» **PROBLEM DESCRIPTION**
Print every entry below again exactly as written, skipping the pictures.

Records from a data source:
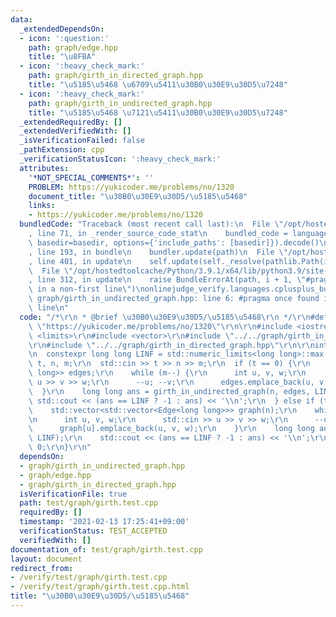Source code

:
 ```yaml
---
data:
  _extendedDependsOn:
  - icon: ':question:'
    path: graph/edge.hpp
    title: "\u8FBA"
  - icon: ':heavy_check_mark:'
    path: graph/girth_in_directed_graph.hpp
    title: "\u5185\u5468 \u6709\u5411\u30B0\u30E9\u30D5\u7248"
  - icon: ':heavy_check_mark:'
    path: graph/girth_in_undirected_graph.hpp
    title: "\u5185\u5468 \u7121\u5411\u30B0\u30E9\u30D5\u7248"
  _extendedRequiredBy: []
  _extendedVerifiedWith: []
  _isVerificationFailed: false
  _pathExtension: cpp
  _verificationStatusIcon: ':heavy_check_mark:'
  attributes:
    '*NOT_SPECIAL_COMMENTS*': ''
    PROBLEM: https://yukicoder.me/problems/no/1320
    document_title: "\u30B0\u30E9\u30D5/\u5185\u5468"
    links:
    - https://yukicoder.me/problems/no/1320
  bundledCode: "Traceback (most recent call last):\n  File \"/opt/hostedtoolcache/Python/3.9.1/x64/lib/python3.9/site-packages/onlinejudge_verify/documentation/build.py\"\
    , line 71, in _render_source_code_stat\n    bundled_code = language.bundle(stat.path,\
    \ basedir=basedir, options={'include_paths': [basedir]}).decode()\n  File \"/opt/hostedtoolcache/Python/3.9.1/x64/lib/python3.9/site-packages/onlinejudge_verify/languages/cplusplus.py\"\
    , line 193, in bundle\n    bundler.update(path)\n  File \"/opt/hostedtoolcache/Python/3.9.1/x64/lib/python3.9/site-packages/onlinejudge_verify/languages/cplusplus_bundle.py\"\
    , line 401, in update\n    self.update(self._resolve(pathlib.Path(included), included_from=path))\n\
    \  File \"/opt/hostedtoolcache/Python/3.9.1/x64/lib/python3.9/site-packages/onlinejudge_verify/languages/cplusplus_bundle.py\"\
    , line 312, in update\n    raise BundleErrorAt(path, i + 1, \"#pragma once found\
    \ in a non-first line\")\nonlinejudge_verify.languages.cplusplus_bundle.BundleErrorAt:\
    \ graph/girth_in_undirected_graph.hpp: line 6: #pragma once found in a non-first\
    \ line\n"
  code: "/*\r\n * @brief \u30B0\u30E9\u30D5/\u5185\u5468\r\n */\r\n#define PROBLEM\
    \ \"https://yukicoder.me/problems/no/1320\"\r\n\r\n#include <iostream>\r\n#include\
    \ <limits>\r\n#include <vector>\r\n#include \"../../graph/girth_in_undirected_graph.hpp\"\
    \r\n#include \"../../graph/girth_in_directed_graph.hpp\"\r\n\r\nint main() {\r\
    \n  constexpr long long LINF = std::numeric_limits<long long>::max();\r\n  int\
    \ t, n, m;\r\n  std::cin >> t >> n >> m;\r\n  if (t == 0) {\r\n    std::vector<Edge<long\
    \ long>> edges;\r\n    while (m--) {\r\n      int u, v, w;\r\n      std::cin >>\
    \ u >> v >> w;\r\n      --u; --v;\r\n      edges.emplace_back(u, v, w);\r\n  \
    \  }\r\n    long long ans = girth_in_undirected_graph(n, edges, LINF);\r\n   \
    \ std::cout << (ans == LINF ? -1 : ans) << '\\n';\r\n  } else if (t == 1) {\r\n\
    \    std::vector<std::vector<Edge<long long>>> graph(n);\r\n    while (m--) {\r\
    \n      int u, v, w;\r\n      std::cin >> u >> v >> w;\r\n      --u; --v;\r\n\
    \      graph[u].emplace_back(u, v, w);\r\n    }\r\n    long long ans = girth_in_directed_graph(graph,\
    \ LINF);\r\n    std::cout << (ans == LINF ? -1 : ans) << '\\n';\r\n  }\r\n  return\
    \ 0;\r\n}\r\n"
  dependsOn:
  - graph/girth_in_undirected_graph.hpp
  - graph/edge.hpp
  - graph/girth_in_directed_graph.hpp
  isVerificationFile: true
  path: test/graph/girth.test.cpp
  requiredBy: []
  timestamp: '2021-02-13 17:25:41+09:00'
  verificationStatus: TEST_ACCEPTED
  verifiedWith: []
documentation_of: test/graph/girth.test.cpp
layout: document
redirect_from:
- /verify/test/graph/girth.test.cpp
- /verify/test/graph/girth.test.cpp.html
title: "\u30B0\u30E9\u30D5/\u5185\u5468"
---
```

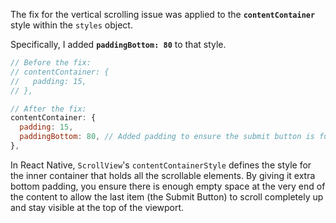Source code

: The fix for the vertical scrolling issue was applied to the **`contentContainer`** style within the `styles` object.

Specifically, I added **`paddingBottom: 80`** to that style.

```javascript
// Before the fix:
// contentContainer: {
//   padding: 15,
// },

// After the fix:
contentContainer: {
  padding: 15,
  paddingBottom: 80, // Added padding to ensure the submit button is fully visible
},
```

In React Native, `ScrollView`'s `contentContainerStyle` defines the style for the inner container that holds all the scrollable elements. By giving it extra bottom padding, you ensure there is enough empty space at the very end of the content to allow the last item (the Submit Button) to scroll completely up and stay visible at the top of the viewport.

» **SOLUTION TO THE EXERCISE**
Source code

:
 ```yaml
---
data:
  _extendedDependsOn:
  - icon: ':question:'
    path: graph/edge.hpp
    title: "\u8FBA"
  - icon: ':heavy_check_mark:'
    path: graph/girth_in_directed_graph.hpp
    title: "\u5185\u5468 \u6709\u5411\u30B0\u30E9\u30D5\u7248"
  - icon: ':heavy_check_mark:'
    path: graph/girth_in_undirected_graph.hpp
    title: "\u5185\u5468 \u7121\u5411\u30B0\u30E9\u30D5\u7248"
  _extendedRequiredBy: []
  _extendedVerifiedWith: []
  _isVerificationFailed: false
  _pathExtension: cpp
  _verificationStatusIcon: ':heavy_check_mark:'
  attributes:
    '*NOT_SPECIAL_COMMENTS*': ''
    PROBLEM: https://yukicoder.me/problems/no/1320
    document_title: "\u30B0\u30E9\u30D5/\u5185\u5468"
    links:
    - https://yukicoder.me/problems/no/1320
  bundledCode: "Traceback (most recent call last):\n  File \"/opt/hostedtoolcache/Python/3.9.1/x64/lib/python3.9/site-packages/onlinejudge_verify/documentation/build.py\"\
    , line 71, in _render_source_code_stat\n    bundled_code = language.bundle(stat.path,\
    \ basedir=basedir, options={'include_paths': [basedir]}).decode()\n  File \"/opt/hostedtoolcache/Python/3.9.1/x64/lib/python3.9/site-packages/onlinejudge_verify/languages/cplusplus.py\"\
    , line 193, in bundle\n    bundler.update(path)\n  File \"/opt/hostedtoolcache/Python/3.9.1/x64/lib/python3.9/site-packages/onlinejudge_verify/languages/cplusplus_bundle.py\"\
    , line 401, in update\n    self.update(self._resolve(pathlib.Path(included), included_from=path))\n\
    \  File \"/opt/hostedtoolcache/Python/3.9.1/x64/lib/python3.9/site-packages/onlinejudge_verify/languages/cplusplus_bundle.py\"\
    , line 312, in update\n    raise BundleErrorAt(path, i + 1, \"#pragma once found\
    \ in a non-first line\")\nonlinejudge_verify.languages.cplusplus_bundle.BundleErrorAt:\
    \ graph/girth_in_undirected_graph.hpp: line 6: #pragma once found in a non-first\
    \ line\n"
  code: "/*\r\n * @brief \u30B0\u30E9\u30D5/\u5185\u5468\r\n */\r\n#define PROBLEM\
    \ \"https://yukicoder.me/problems/no/1320\"\r\n\r\n#include <iostream>\r\n#include\
    \ <limits>\r\n#include <vector>\r\n#include \"../../graph/girth_in_undirected_graph.hpp\"\
    \r\n#include \"../../graph/girth_in_directed_graph.hpp\"\r\n\r\nint main() {\r\
    \n  constexpr long long LINF = std::numeric_limits<long long>::max();\r\n  int\
    \ t, n, m;\r\n  std::cin >> t >> n >> m;\r\n  if (t == 0) {\r\n    std::vector<Edge<long\
    \ long>> edges;\r\n    while (m--) {\r\n      int u, v, w;\r\n      std::cin >>\
    \ u >> v >> w;\r\n      --u; --v;\r\n      edges.emplace_back(u, v, w);\r\n  \
    \  }\r\n    long long ans = girth_in_undirected_graph(n, edges, LINF);\r\n   \
    \ std::cout << (ans == LINF ? -1 : ans) << '\\n';\r\n  } else if (t == 1) {\r\n\
    \    std::vector<std::vector<Edge<long long>>> graph(n);\r\n    while (m--) {\r\
    \n      int u, v, w;\r\n      std::cin >> u >> v >> w;\r\n      --u; --v;\r\n\
    \      graph[u].emplace_back(u, v, w);\r\n    }\r\n    long long ans = girth_in_directed_graph(graph,\
    \ LINF);\r\n    std::cout << (ans == LINF ? -1 : ans) << '\\n';\r\n  }\r\n  return\
    \ 0;\r\n}\r\n"
  dependsOn:
  - graph/girth_in_undirected_graph.hpp
  - graph/edge.hpp
  - graph/girth_in_directed_graph.hpp
  isVerificationFile: true
  path: test/graph/girth.test.cpp
  requiredBy: []
  timestamp: '2021-02-13 17:25:41+09:00'
  verificationStatus: TEST_ACCEPTED
  verifiedWith: []
documentation_of: test/graph/girth.test.cpp
layout: document
redirect_from:
- /verify/test/graph/girth.test.cpp
- /verify/test/graph/girth.test.cpp.html
title: "\u30B0\u30E9\u30D5/\u5185\u5468"
---
```

Source code

: The fix for the vertical scrolling issue was applied to the **`contentContainer`** style within the `styles` object.

Specifically, I added **`paddingBottom: 80`** to that style.

```javascript
// Before the fix:
// contentContainer: {
//   padding: 15,
// },

// After the fix:
contentContainer: {
  padding: 15,
  paddingBottom: 80, // Added padding to ensure the submit button is fully visible
},
```

In React Native, `ScrollView`'s `contentContainerStyle` defines the style for the inner container that holds all the scrollable elements. By giving it extra bottom padding, you ensure there is enough empty space at the very end of the content to allow the last item (the Submit Button) to scroll completely up and stay visible at the top of the viewport.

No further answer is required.